Task to carry out> Filter the entries, keeping every line with the word "Пусть".

Data excerpts>
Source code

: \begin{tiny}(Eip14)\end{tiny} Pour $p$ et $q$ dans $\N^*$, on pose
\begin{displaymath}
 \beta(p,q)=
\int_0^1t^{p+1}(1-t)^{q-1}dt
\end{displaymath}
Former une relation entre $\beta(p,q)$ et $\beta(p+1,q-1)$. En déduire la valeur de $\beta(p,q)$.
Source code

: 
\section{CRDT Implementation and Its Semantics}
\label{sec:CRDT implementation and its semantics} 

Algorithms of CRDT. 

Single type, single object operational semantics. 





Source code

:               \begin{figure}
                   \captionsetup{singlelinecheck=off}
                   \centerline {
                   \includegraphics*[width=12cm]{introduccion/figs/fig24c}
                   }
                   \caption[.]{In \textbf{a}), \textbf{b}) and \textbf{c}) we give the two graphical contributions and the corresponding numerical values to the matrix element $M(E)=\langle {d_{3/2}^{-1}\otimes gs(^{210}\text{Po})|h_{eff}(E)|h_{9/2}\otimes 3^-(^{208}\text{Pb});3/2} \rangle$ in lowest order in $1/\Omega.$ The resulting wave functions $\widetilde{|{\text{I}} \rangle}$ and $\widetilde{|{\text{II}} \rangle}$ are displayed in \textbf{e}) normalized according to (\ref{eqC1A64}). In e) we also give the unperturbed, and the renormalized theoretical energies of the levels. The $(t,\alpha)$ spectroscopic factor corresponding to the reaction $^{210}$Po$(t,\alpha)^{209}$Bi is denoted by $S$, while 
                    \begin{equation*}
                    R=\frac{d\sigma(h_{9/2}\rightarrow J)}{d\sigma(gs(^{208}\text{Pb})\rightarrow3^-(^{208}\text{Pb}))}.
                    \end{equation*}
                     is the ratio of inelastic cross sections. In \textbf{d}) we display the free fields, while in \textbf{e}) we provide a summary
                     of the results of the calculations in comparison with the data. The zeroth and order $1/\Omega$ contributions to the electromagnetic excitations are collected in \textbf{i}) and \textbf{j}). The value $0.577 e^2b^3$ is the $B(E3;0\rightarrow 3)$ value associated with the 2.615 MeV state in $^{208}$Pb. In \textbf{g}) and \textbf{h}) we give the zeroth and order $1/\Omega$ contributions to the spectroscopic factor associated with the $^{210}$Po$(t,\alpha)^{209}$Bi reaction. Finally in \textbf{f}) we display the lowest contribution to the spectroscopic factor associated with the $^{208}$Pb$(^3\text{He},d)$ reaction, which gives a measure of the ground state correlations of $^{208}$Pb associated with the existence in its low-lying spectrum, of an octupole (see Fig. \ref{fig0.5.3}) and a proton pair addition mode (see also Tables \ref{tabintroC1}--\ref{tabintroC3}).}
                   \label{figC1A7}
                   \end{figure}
==
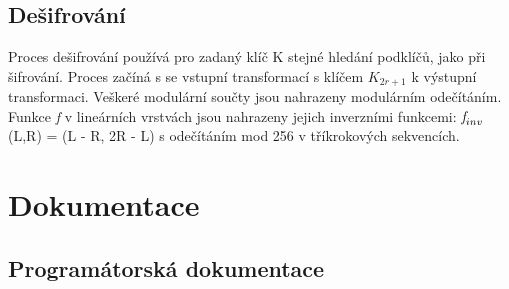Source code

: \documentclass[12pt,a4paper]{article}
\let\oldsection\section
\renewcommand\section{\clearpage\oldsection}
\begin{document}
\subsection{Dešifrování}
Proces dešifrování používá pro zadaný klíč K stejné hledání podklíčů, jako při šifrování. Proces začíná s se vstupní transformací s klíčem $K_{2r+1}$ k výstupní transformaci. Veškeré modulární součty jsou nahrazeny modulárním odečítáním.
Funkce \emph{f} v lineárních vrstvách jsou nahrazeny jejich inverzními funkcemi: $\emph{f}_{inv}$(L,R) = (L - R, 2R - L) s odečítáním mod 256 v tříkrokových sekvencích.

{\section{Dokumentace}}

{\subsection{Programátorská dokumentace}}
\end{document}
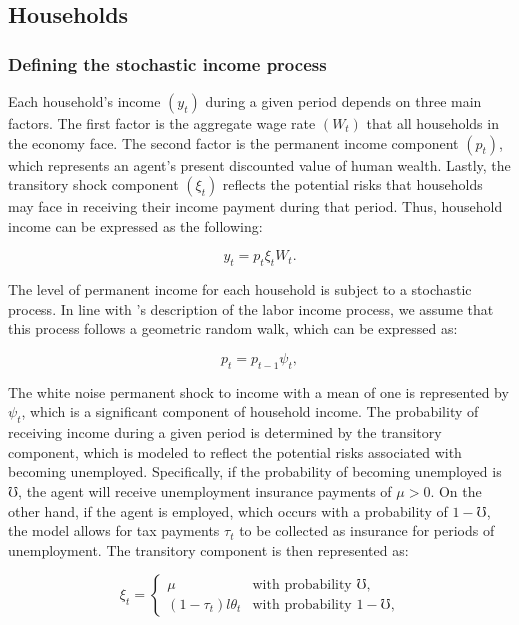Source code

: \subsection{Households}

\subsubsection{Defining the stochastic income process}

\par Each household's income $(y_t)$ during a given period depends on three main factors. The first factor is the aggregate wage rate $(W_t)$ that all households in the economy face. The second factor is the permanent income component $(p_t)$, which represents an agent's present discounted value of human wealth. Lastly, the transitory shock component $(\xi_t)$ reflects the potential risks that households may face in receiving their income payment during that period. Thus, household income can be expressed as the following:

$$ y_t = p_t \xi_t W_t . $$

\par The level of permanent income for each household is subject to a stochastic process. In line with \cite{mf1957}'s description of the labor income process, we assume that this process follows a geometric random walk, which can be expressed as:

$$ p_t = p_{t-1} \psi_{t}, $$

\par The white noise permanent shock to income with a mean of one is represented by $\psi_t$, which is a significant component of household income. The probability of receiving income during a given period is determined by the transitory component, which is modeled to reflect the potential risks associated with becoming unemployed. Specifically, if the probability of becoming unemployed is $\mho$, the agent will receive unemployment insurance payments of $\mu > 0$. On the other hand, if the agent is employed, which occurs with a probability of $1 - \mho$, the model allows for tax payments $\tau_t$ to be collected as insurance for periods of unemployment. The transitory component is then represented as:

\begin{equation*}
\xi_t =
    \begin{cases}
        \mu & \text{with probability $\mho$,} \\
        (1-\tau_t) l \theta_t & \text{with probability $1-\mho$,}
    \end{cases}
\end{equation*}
---
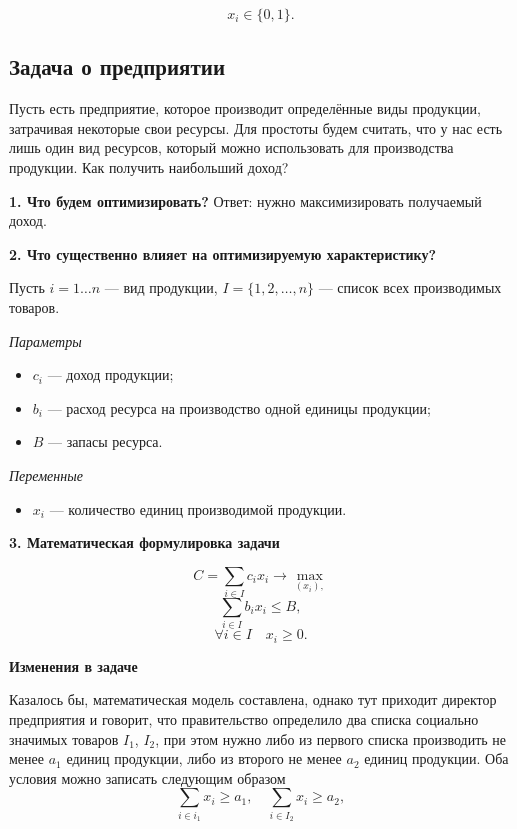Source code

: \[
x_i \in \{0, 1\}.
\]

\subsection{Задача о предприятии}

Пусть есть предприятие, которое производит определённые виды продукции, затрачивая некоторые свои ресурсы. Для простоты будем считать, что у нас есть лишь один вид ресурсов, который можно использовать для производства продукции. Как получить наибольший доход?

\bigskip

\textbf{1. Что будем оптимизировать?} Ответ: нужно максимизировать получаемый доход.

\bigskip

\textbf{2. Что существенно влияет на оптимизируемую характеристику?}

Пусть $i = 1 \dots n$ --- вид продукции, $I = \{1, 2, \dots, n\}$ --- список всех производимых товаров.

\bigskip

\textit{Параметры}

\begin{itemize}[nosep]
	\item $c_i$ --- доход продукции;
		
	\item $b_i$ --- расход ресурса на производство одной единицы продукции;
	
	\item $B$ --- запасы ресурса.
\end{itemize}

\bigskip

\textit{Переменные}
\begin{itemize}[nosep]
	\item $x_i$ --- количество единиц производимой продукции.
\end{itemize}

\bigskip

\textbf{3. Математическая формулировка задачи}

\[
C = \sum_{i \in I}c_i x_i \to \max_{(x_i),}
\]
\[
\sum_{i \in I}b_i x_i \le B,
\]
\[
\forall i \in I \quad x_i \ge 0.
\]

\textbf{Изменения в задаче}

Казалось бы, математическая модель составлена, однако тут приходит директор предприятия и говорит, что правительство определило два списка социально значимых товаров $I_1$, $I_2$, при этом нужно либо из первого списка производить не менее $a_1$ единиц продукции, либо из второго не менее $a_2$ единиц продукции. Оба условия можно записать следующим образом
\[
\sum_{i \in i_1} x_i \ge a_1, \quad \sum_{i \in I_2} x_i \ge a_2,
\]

Answer to the exercise>
Пусть есть предприятие, которое производит определённые виды продукции, затрачивая некоторые свои ресурсы. Для простоты будем считать, что у нас есть лишь один вид ресурсов, который можно использовать для производства продукции. Как получить наибольший доход?
Пусть $i = 1 \dots n$ --- вид продукции, $I = \{1, 2, \dots, n\}$ --- список всех производимых товаров.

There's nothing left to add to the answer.